Après un an de voyage loin de l’Europe, je suis arrivé à un point où je n’ai plus besoin de rien. Toutes ces petites choses qui faisaient parti de mon quotidien, que je considérais comme acquises et qui ont disparues brutalement de ma vie après avoir traversé l’Atlantique, toutes ces petites choses m’ont manqué au début. La nourriture en particulier : le bon café, le fromage de qualité, le chocolat, les boulangeries, les bars et restaurants où l’on vient pour passer un bon moment et pas juste pour prendre un americano à emporter dans une tasse jetable… Toutes ces petites choses qui font partie de nos vies d’européens et de français en particulier et ne sont pas accessibles de l’autre côté de l’océan.

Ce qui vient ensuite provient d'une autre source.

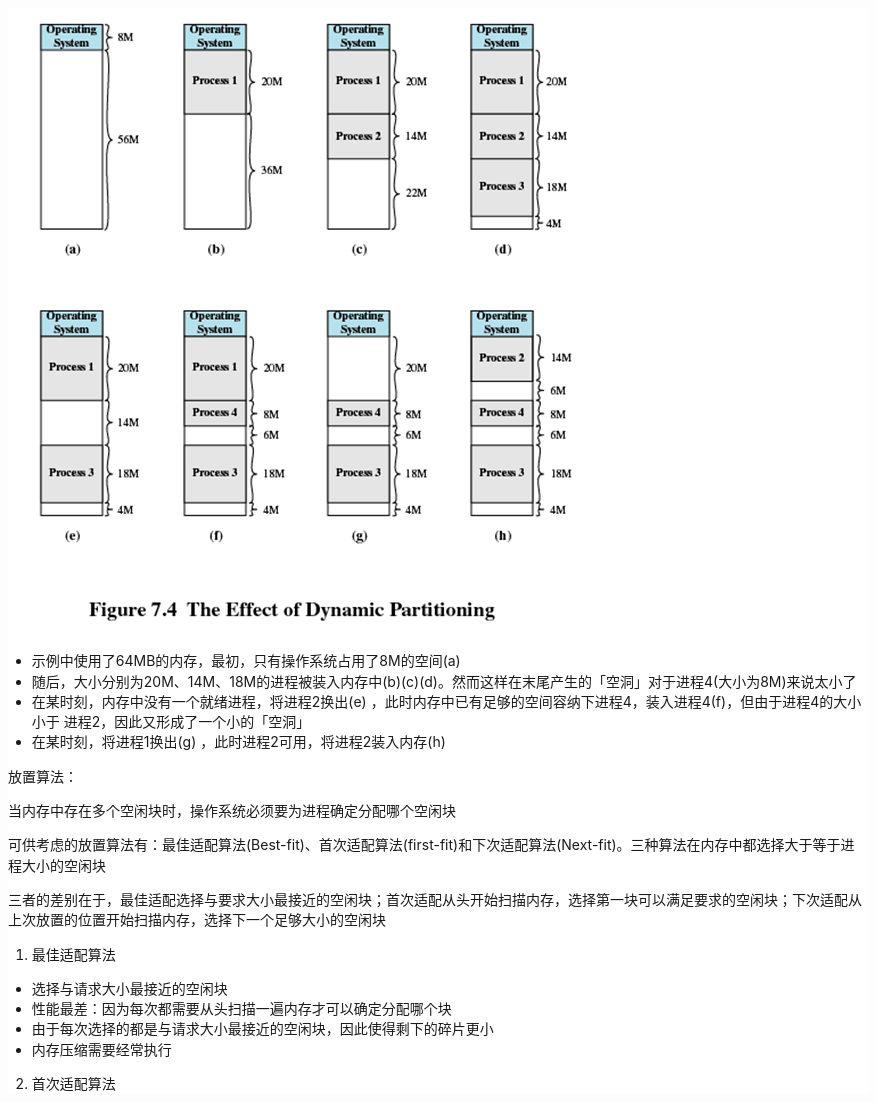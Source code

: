 ![动态分区的效果](images/2023-01-30-19-54-30.png)

* 示例中使用了64MB的内存，最初，只有操作系统占用了8M的空间(a)
* 随后，大小分别为20M、14M、18M的进程被装入内存中(b)(c)(d)。然而这样在末尾产生的「空洞」对于进程4(大小为8M)来说太小了
* 在某时刻，内存中没有一个就绪进程，将进程2换出(e) ，此时内存中已有足够的空间容纳下进程4，装入进程4(f)，但由于进程4的大小 小于 进程2，因此又形成了一个小的「空洞」
* 在某时刻，将进程1换出(g) ，此时进程2可用，将进程2装入内存(h)

放置算法：

当内存中存在多个空闲块时，操作系统必须要为进程确定分配哪个空闲块

可供考虑的放置算法有：最佳适配算法(Best-fit)、首次适配算法(first-fit)和下次适配算法(Next-fit)。三种算法在内存中都选择大于等于进程大小的空闲块

三者的差别在于，最佳适配选择与要求大小最接近的空闲块；首次适配从头开始扫描内存，选择第一块可以满足要求的空闲块；下次适配从上次放置的位置开始扫描内存，选择下一个足够大小的空闲块

1. 最佳适配算法

* 选择与请求大小最接近的空闲块
* 性能最差：因为每次都需要从头扫描一遍内存才可以确定分配哪个块
* 由于每次选择的都是与请求大小最接近的空闲块，因此使得剩下的碎片更小
* 内存压缩需要经常执行

2. 首次适配算法
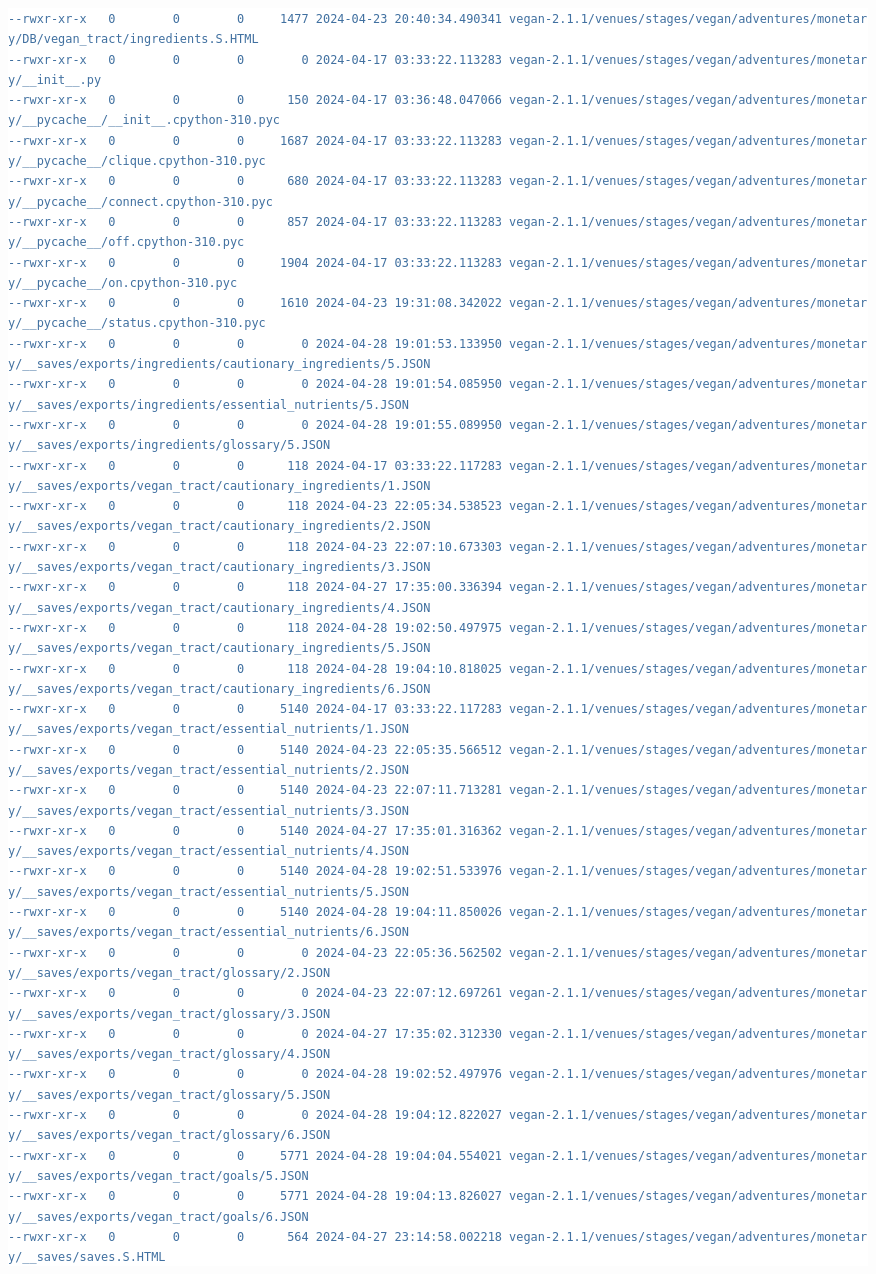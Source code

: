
 ```diff
--rwxr-xr-x   0        0        0     1477 2024-04-23 20:40:34.490341 vegan-2.1.1/venues/stages/vegan/adventures/monetary/DB/vegan_tract/ingredients.S.HTML
--rwxr-xr-x   0        0        0        0 2024-04-17 03:33:22.113283 vegan-2.1.1/venues/stages/vegan/adventures/monetary/__init__.py
--rwxr-xr-x   0        0        0      150 2024-04-17 03:36:48.047066 vegan-2.1.1/venues/stages/vegan/adventures/monetary/__pycache__/__init__.cpython-310.pyc
--rwxr-xr-x   0        0        0     1687 2024-04-17 03:33:22.113283 vegan-2.1.1/venues/stages/vegan/adventures/monetary/__pycache__/clique.cpython-310.pyc
--rwxr-xr-x   0        0        0      680 2024-04-17 03:33:22.113283 vegan-2.1.1/venues/stages/vegan/adventures/monetary/__pycache__/connect.cpython-310.pyc
--rwxr-xr-x   0        0        0      857 2024-04-17 03:33:22.113283 vegan-2.1.1/venues/stages/vegan/adventures/monetary/__pycache__/off.cpython-310.pyc
--rwxr-xr-x   0        0        0     1904 2024-04-17 03:33:22.113283 vegan-2.1.1/venues/stages/vegan/adventures/monetary/__pycache__/on.cpython-310.pyc
--rwxr-xr-x   0        0        0     1610 2024-04-23 19:31:08.342022 vegan-2.1.1/venues/stages/vegan/adventures/monetary/__pycache__/status.cpython-310.pyc
--rwxr-xr-x   0        0        0        0 2024-04-28 19:01:53.133950 vegan-2.1.1/venues/stages/vegan/adventures/monetary/__saves/exports/ingredients/cautionary_ingredients/5.JSON
--rwxr-xr-x   0        0        0        0 2024-04-28 19:01:54.085950 vegan-2.1.1/venues/stages/vegan/adventures/monetary/__saves/exports/ingredients/essential_nutrients/5.JSON
--rwxr-xr-x   0        0        0        0 2024-04-28 19:01:55.089950 vegan-2.1.1/venues/stages/vegan/adventures/monetary/__saves/exports/ingredients/glossary/5.JSON
--rwxr-xr-x   0        0        0      118 2024-04-17 03:33:22.117283 vegan-2.1.1/venues/stages/vegan/adventures/monetary/__saves/exports/vegan_tract/cautionary_ingredients/1.JSON
--rwxr-xr-x   0        0        0      118 2024-04-23 22:05:34.538523 vegan-2.1.1/venues/stages/vegan/adventures/monetary/__saves/exports/vegan_tract/cautionary_ingredients/2.JSON
--rwxr-xr-x   0        0        0      118 2024-04-23 22:07:10.673303 vegan-2.1.1/venues/stages/vegan/adventures/monetary/__saves/exports/vegan_tract/cautionary_ingredients/3.JSON
--rwxr-xr-x   0        0        0      118 2024-04-27 17:35:00.336394 vegan-2.1.1/venues/stages/vegan/adventures/monetary/__saves/exports/vegan_tract/cautionary_ingredients/4.JSON
--rwxr-xr-x   0        0        0      118 2024-04-28 19:02:50.497975 vegan-2.1.1/venues/stages/vegan/adventures/monetary/__saves/exports/vegan_tract/cautionary_ingredients/5.JSON
--rwxr-xr-x   0        0        0      118 2024-04-28 19:04:10.818025 vegan-2.1.1/venues/stages/vegan/adventures/monetary/__saves/exports/vegan_tract/cautionary_ingredients/6.JSON
--rwxr-xr-x   0        0        0     5140 2024-04-17 03:33:22.117283 vegan-2.1.1/venues/stages/vegan/adventures/monetary/__saves/exports/vegan_tract/essential_nutrients/1.JSON
--rwxr-xr-x   0        0        0     5140 2024-04-23 22:05:35.566512 vegan-2.1.1/venues/stages/vegan/adventures/monetary/__saves/exports/vegan_tract/essential_nutrients/2.JSON
--rwxr-xr-x   0        0        0     5140 2024-04-23 22:07:11.713281 vegan-2.1.1/venues/stages/vegan/adventures/monetary/__saves/exports/vegan_tract/essential_nutrients/3.JSON
--rwxr-xr-x   0        0        0     5140 2024-04-27 17:35:01.316362 vegan-2.1.1/venues/stages/vegan/adventures/monetary/__saves/exports/vegan_tract/essential_nutrients/4.JSON
--rwxr-xr-x   0        0        0     5140 2024-04-28 19:02:51.533976 vegan-2.1.1/venues/stages/vegan/adventures/monetary/__saves/exports/vegan_tract/essential_nutrients/5.JSON
--rwxr-xr-x   0        0        0     5140 2024-04-28 19:04:11.850026 vegan-2.1.1/venues/stages/vegan/adventures/monetary/__saves/exports/vegan_tract/essential_nutrients/6.JSON
--rwxr-xr-x   0        0        0        0 2024-04-23 22:05:36.562502 vegan-2.1.1/venues/stages/vegan/adventures/monetary/__saves/exports/vegan_tract/glossary/2.JSON
--rwxr-xr-x   0        0        0        0 2024-04-23 22:07:12.697261 vegan-2.1.1/venues/stages/vegan/adventures/monetary/__saves/exports/vegan_tract/glossary/3.JSON
--rwxr-xr-x   0        0        0        0 2024-04-27 17:35:02.312330 vegan-2.1.1/venues/stages/vegan/adventures/monetary/__saves/exports/vegan_tract/glossary/4.JSON
--rwxr-xr-x   0        0        0        0 2024-04-28 19:02:52.497976 vegan-2.1.1/venues/stages/vegan/adventures/monetary/__saves/exports/vegan_tract/glossary/5.JSON
--rwxr-xr-x   0        0        0        0 2024-04-28 19:04:12.822027 vegan-2.1.1/venues/stages/vegan/adventures/monetary/__saves/exports/vegan_tract/glossary/6.JSON
--rwxr-xr-x   0        0        0     5771 2024-04-28 19:04:04.554021 vegan-2.1.1/venues/stages/vegan/adventures/monetary/__saves/exports/vegan_tract/goals/5.JSON
--rwxr-xr-x   0        0        0     5771 2024-04-28 19:04:13.826027 vegan-2.1.1/venues/stages/vegan/adventures/monetary/__saves/exports/vegan_tract/goals/6.JSON
--rwxr-xr-x   0        0        0      564 2024-04-27 23:14:58.002218 vegan-2.1.1/venues/stages/vegan/adventures/monetary/__saves/saves.S.HTML
```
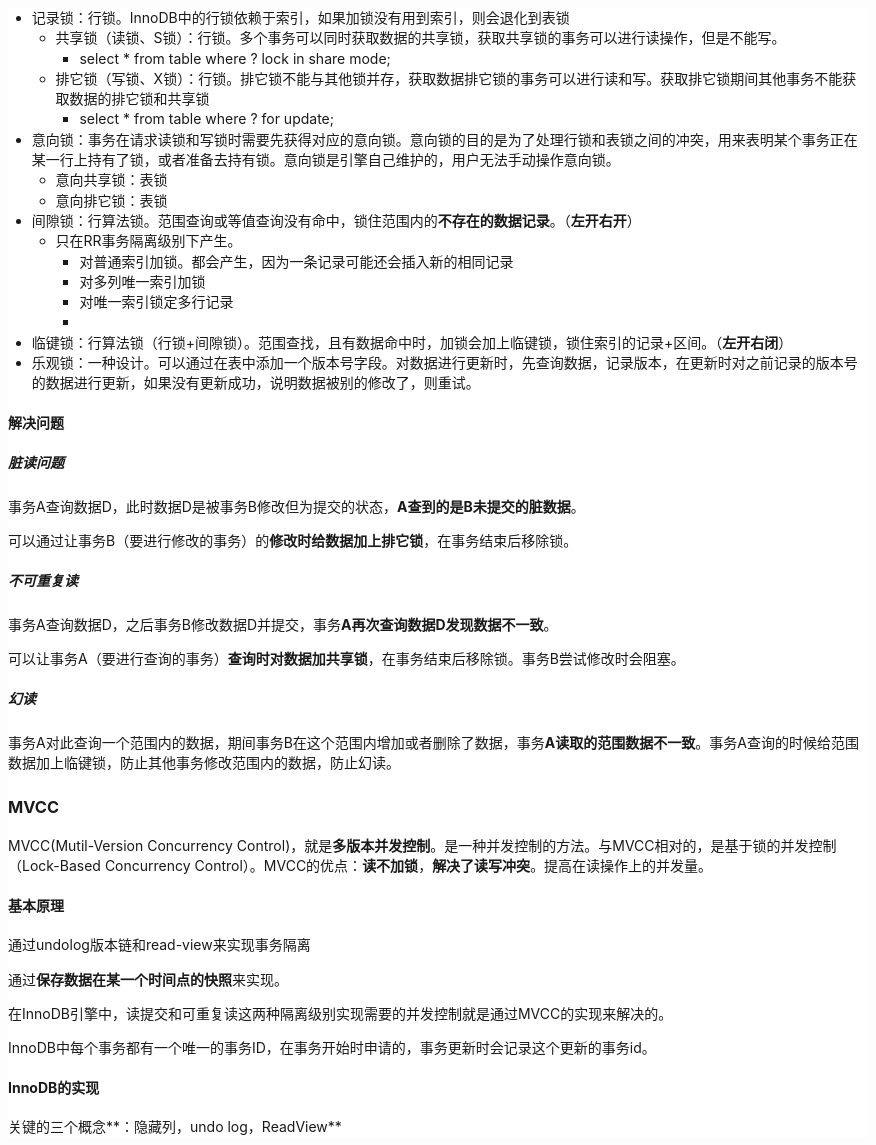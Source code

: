 - 记录锁：行锁。InnoDB中的行锁依赖于索引，如果加锁没有用到索引，则会退化到表锁
  - 共享锁（读锁、S锁）：行锁。多个事务可以同时获取数据的共享锁，获取共享锁的事务可以进行读操作，但是不能写。
    - select * from table where ? lock in share mode; 
  - 排它锁（写锁、X锁）：行锁。排它锁不能与其他锁并存，获取数据排它锁的事务可以进行读和写。获取排它锁期间其他事务不能获取数据的排它锁和共享锁
    - select * from table where ? for update; 
- 意向锁：事务在请求读锁和写锁时需要先获得对应的意向锁。意向锁的目的是为了处理行锁和表锁之间的冲突，用来表明某个事务正在某一行上持有了锁，或者准备去持有锁。意向锁是引擎自己维护的，用户无法手动操作意向锁。
  - 意向共享锁：表锁
  - 意向排它锁：表锁
- 间隙锁：行算法锁。范围查询或等值查询没有命中，锁住范围内的**不存在的数据记录**。（**左开右开**）
  - 只在RR事务隔离级别下产生。
    - 对普通索引加锁。都会产生，因为一条记录可能还会插入新的相同记录
    - 对多列唯一索引加锁
    - 对唯一索引锁定多行记录
    - 
- 临键锁：行算法锁（行锁+间隙锁）。范围查找，且有数据命中时，加锁会加上临键锁，锁住索引的记录+区间。（**左开右闭**）
- 乐观锁：一种设计。可以通过在表中添加一个版本号字段。对数据进行更新时，先查询数据，记录版本，在更新时对之前记录的版本号的数据进行更新，如果没有更新成功，说明数据被别的修改了，则重试。

#### 解决问题

##### 脏读问题

事务A查询数据D，此时数据D是被事务B修改但为提交的状态，**A查到的是B未提交的脏数据**。

可以通过让事务B（要进行修改的事务）的**修改时给数据加上排它锁**，在事务结束后移除锁。

##### 不可重复读

事务A查询数据D，之后事务B修改数据D并提交，事务**A再次查询数据D发现数据不一致**。

可以让事务A（要进行查询的事务）**查询时对数据加共享锁**，在事务结束后移除锁。事务B尝试修改时会阻塞。

##### 幻读

事务A对此查询一个范围内的数据，期间事务B在这个范围内增加或者删除了数据，事务**A读取的范围数据不一致**。事务A查询的时候给范围数据加上临键锁，防止其他事务修改范围内的数据，防止幻读。



### MVCC

MVCC(Mutil-Version Concurrency Control)，就是**多版本并发控制**。是一种并发控制的方法。与MVCC相对的，是基于锁的并发控制（Lock-Based Concurrency Control）。MVCC的优点：**读不加锁**，**解决了读写冲突**。提高在读操作上的并发量。

#### 基本原理

通过undolog版本链和read-view来实现事务隔离

通过**保存数据在某一个时间点的快照**来实现。

在InnoDB引擎中，读提交和可重复读这两种隔离级别实现需要的并发控制就是通过MVCC的实现来解决的。

InnoDB中每个事务都有一个唯一的事务ID，在事务开始时申请的，事务更新时会记录这个更新的事务id。



#### InnoDB的实现

关键的三个概念**：隐藏列，undo log，ReadView**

Je passais aussi beaucoup de temps à réfléchir à comment améliorer mon équipement vélo, camping et photo. J’avais des tableaux excels comparant le poids, le volume et le prix de composants. Au Mexique, trouver du matériel outdoor est un luxe rare qui se paie très cher. Si Decathlon est bien présent, son catalogue est beaucoup moins étoffé qu’en France, et à des prix premiums. Même chose pour le matériel de vélo : on trouve soit des grandes marques américaines (Scott, Specialized principalement), jusqu’à deux fois plus chères qu’en Europe pour un même modèle, soit des marques bas de gamme voire très bas de gamme, souvent chinoises et inconnues chez nous. La plupart des cyclistes, randonneurs, voyageurs à vélo mexicains et latino-américains que nous avons rencontrés ont du matériel avec lequel nous autres européens et nord-américains n’oseriont pas nous lancer à l’aventure, dans notre course effrénée à la consommation. Nous avons oublié qu’il n’y a pas si longtemps, nos prédécesseurs traversaient les océans sans GPS ni moyens de communication (lire « La Grande Route » de Bernard Moitessier), gravissaient des montagnes avec des pulls en laine et des tentes en coton ciré et pratiquaient le cyclo-muletier avec de lourdes sacoches en cuir. Je ne rejette pas le progrès, je pense juste qu’il faut savoir faire avec ce que l’on a déjà.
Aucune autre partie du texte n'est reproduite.